As soon as I started working as a software developer, I knew that I wanted to study computer science the “right” way. I’m the kind of person who is bothered when I don’t know how something works behind the scenes.
Over the past couple of years, I’ve tried a lot of different things:
- Reading the books listed on teachyourselfcs.com.
- Applying myself to the courses on OSSU.
- Exploring various perspectives on computer science, like one focused on functional programming (some really nice lessons on parallelism there).
- Completing CS61A in 2021, which I loved. This led me to try CS61B (data structures and algorithms) and CS61C (computer systems, C, and Assembly). I couldn’t get through CS61B at all, and CS61C was really fun until the C part.
None of these methods worked too well for me. I would start one, get excited (I loved Systematic Program Design, for example), but then leave it behind for various reasons.
The issue was that I wasn’t having much fun. I was always worried about the job market (studying market-valuable tools was never my thing, but I pushed myself a lot), and the problems in the lessons didn’t really interest me personally. It wasn’t fun. I wasn’t learning much.
But I had an unexpected idea.
In December 2023, I was on vacation and decided to spend one week trying to create a new server framework in Python. Nothing too fancy, but simple enough to answer some questions I had about HTTP, sockets, etc. What I noticed when I started the HTTP project was that I was creating a new study modus operandi: I had a problem (building a server framework), and I had questions (What’s a socket? How does a request and response work underneath?), and I could not only answer those questions (in text) but also prove something by coding a solution.
This gave me the intuition that I could study almost anything with this little framework: Problem -> questions -> answers -> code solution.
Whenever a question popped into my head, I would write it down in a small questions.md file.
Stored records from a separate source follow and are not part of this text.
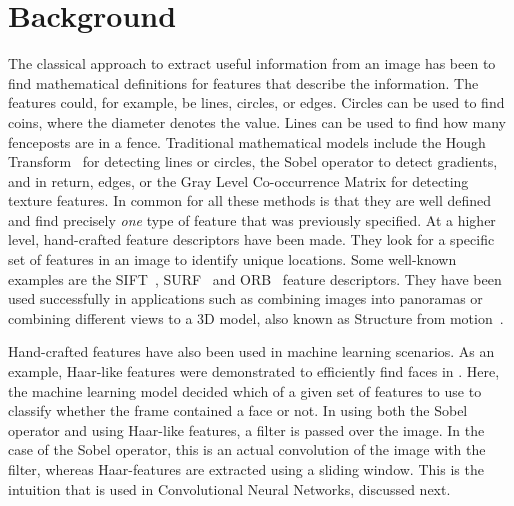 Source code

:\chapter{Background}

The classical approach to extract useful information from an image has been to find mathematical definitions for features that describe the information. The features could, for example, be lines, circles, or edges. 
Circles can be used to find coins, where the diameter denotes the value. Lines can be used to find how many fenceposts are in a fence. Traditional mathematical models include the Hough Transform~\cite{houghTransform} for detecting lines or circles, the Sobel operator to detect gradients, and in return, edges, or the Gray Level Co-occurrence Matrix for detecting texture features. 
In common for all these methods is that they are well defined and find precisely \emph{one} type of feature that was previously specified. 
At a higher level, hand-crafted feature descriptors have been made. They look for a specific set of features in an image to identify unique locations. Some well-known examples are the SIFT~\cite{sift1999Lowe}, SURF~\cite{surf2006Bay} and ORB~\cite{orb2011Rublee} feature descriptors. They have been used successfully in applications such as combining images into panoramas or combining different views to a 3D model, also known as Structure from motion~\cite{sfm1979ullman}.

Hand-crafted features have also been used in machine learning scenarios. As an example, Haar-like features were demonstrated to efficiently find faces in \cite{haarcascade}. Here, the machine learning model decided which of a given set of features to use to classify whether the frame contained a face or not. In using both the Sobel operator and using Haar-like features, a filter is passed over the image. In the case of the Sobel operator, this is an actual convolution of the image with the filter, whereas Haar-features are extracted using a sliding window. This is the intuition that is used in Convolutional Neural Networks, discussed next.

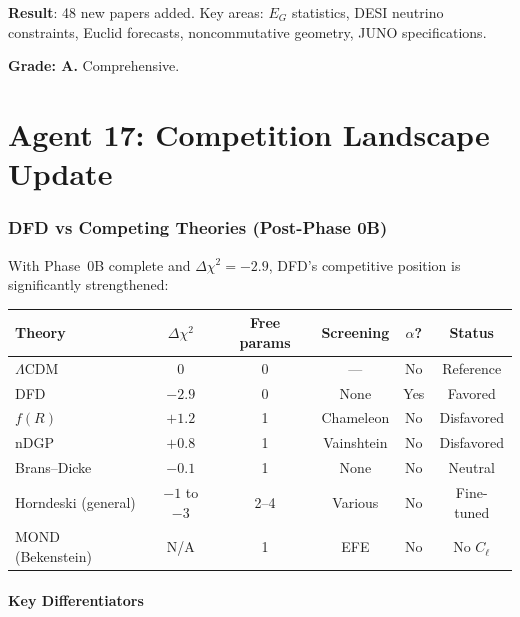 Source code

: \documentclass[11pt,a4paper]{article}
\begin{document}
\begin{tcolorbox}[colback=green!5!white, colframe=green!60!black, title={Agent 16: 3190 References Total}]
\textbf{Result}: 48 new papers added. Key areas: $E_G$ statistics, DESI neutrino constraints, Euclid forecasts, noncommutative geometry, JUNO specifications.

\textbf{Grade: A.} Comprehensive.
\end{tcolorbox}


\part{Agent 17: Competition Landscape Update}
\label{part:competition}

\section{DFD vs Competing Theories (Post-Phase 0B)}

With Phase~0B complete and $\Delta\chi^2 = -2.9$, DFD's competitive position is significantly strengthened:

\begin{center}
\begin{longtable}{p{2.5cm}ccccc}
\toprule
\textbf{Theory} & \textbf{$\Delta\chi^2$} & \textbf{Free params} & \textbf{Screening} & \textbf{$\alpha$?} & \textbf{Status} \\
\midrule
$\Lambda$CDM & 0 & 0 & --- & No & Reference \\
DFD & $-2.9$ & 0 & None & Yes & Favored \\
$f(R)$ & $+1.2$ & 1 & Chameleon & No & Disfavored \\
nDGP & $+0.8$ & 1 & Vainshtein & No & Disfavored \\
Brans--Dicke & $-0.1$ & 1 & None & No & Neutral \\
Horndeski (general) & $-1$ to $-3$ & 2--4 & Various & No & Fine-tuned \\
MOND (Bekenstein) & N/A & 1 & EFE & No & No $C_\ell$ \\
\bottomrule
\end{longtable}
\end{center}

\subsection{Key Differentiators}
\end{document}
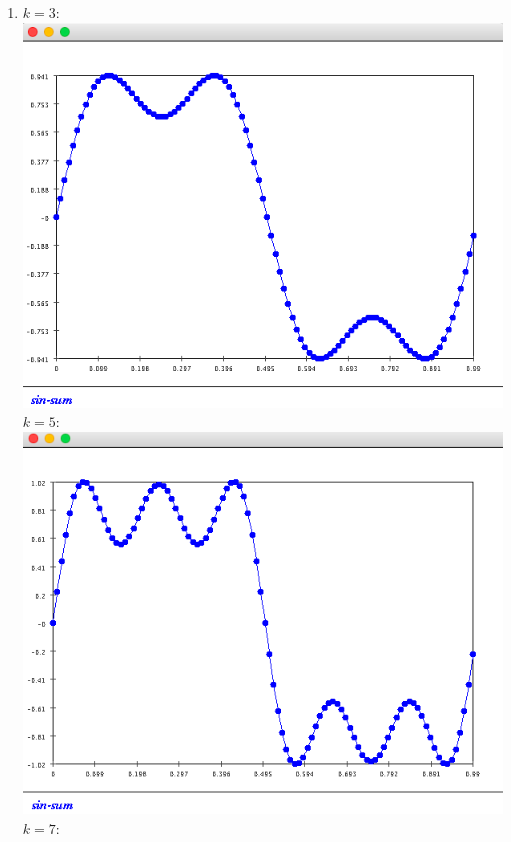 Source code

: \documentclass{article}
\begin{document}
\begin{enumerate}
\item $k=3:$ \\
\includegraphics[scale=0.3]{exercise5_k3}\\
$k=5:$ \\
\includegraphics[scale=0.3]{exercise5_k5}\\
$k=7:$ \\

\end{enumerate}
\end{document}
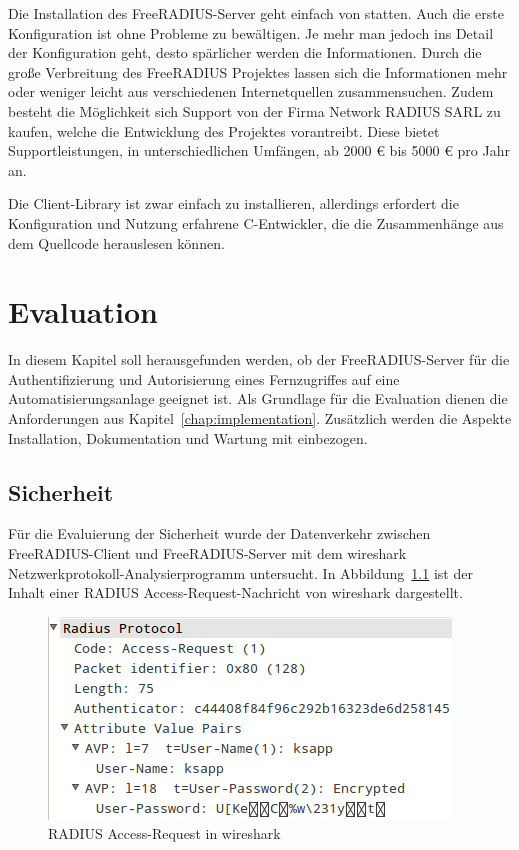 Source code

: \documentclass[11pt,a4paper]{report}
\begin{document}
Die Installation des FreeRADIUS-Server geht einfach von statten. Auch die erste Konfiguration ist ohne Probleme zu bewältigen. Je mehr man jedoch ins Detail der Konfiguration geht, desto spärlicher werden die Informationen. Durch die große Verbreitung des FreeRADIUS Projektes lassen sich die Informationen mehr oder weniger leicht aus verschiedenen Internetquellen zusammensuchen. Zudem besteht die Möglichkeit sich Support von der Firma Network RADIUS SARL zu kaufen, welche die Entwicklung des Projektes vorantreibt. Diese bietet Supportleistungen, in unterschiedlichen Umfängen, ab 2000 € bis 5000 € pro Jahr an.

Die Client-Library ist zwar einfach zu installieren, allerdings erfordert die Konfiguration und Nutzung erfahrene C-Entwickler, die die Zusammenhänge aus dem Quellcode herauslesen können. 

\chapter{Evaluation} \label{chap:evaluation}

In diesem Kapitel soll herausgefunden werden, ob der FreeRADIUS-Server für die Authentifizierung und Autorisierung eines Fernzugriffes auf eine Automatisierungsanlage geeignet ist. Als Grundlage für die Evaluation dienen die Anforderungen aus Kapitel~\ref{chap:implementation}. Zusätzlich werden die Aspekte Installation, Dokumentation und Wartung mit einbezogen.

\section{Sicherheit}

Für die Evaluierung der Sicherheit wurde der Datenverkehr zwischen FreeRADIUS-Client und FreeRADIUS-Server mit dem wireshark Netzwerkprotokoll-Analysierprogramm untersucht. In Abbildung~\ref{fig:radius_wire} ist der Inhalt einer RADIUS Access-Request-Nachricht von wireshark dargestellt.

\begin{figure}[htbp]
\centering
\includegraphics[scale=1]{images/radius_request_wireshark.png}
\caption{RADIUS Access-Request in wireshark}
\label{fig:radius_wire}
\end{figure}
\end{document}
Some of the questions I wrote down in January were: “What’s a shell?”, “What’s a terminal?”, “What’s multiplexing?”, “What’s a buffer?”, and so on.
In March, I discovered that Oz Nova had opened CS Primer to the public. I was amazed. I’ve always wanted to study in his Bradfield Computer Science course, but I didn’t have the money for it. I was surprised to find that Oz’s method was really similar to what I was doing. He approached problems with questions, answers, and code solutions.
He proposes really interesting problems to solve: like writing a concurrent proxy, or writing a custom shell. I honestly feel excited like the first days of programming! I started studying in April 2024, and I intend to finish most of it by the end of 2025.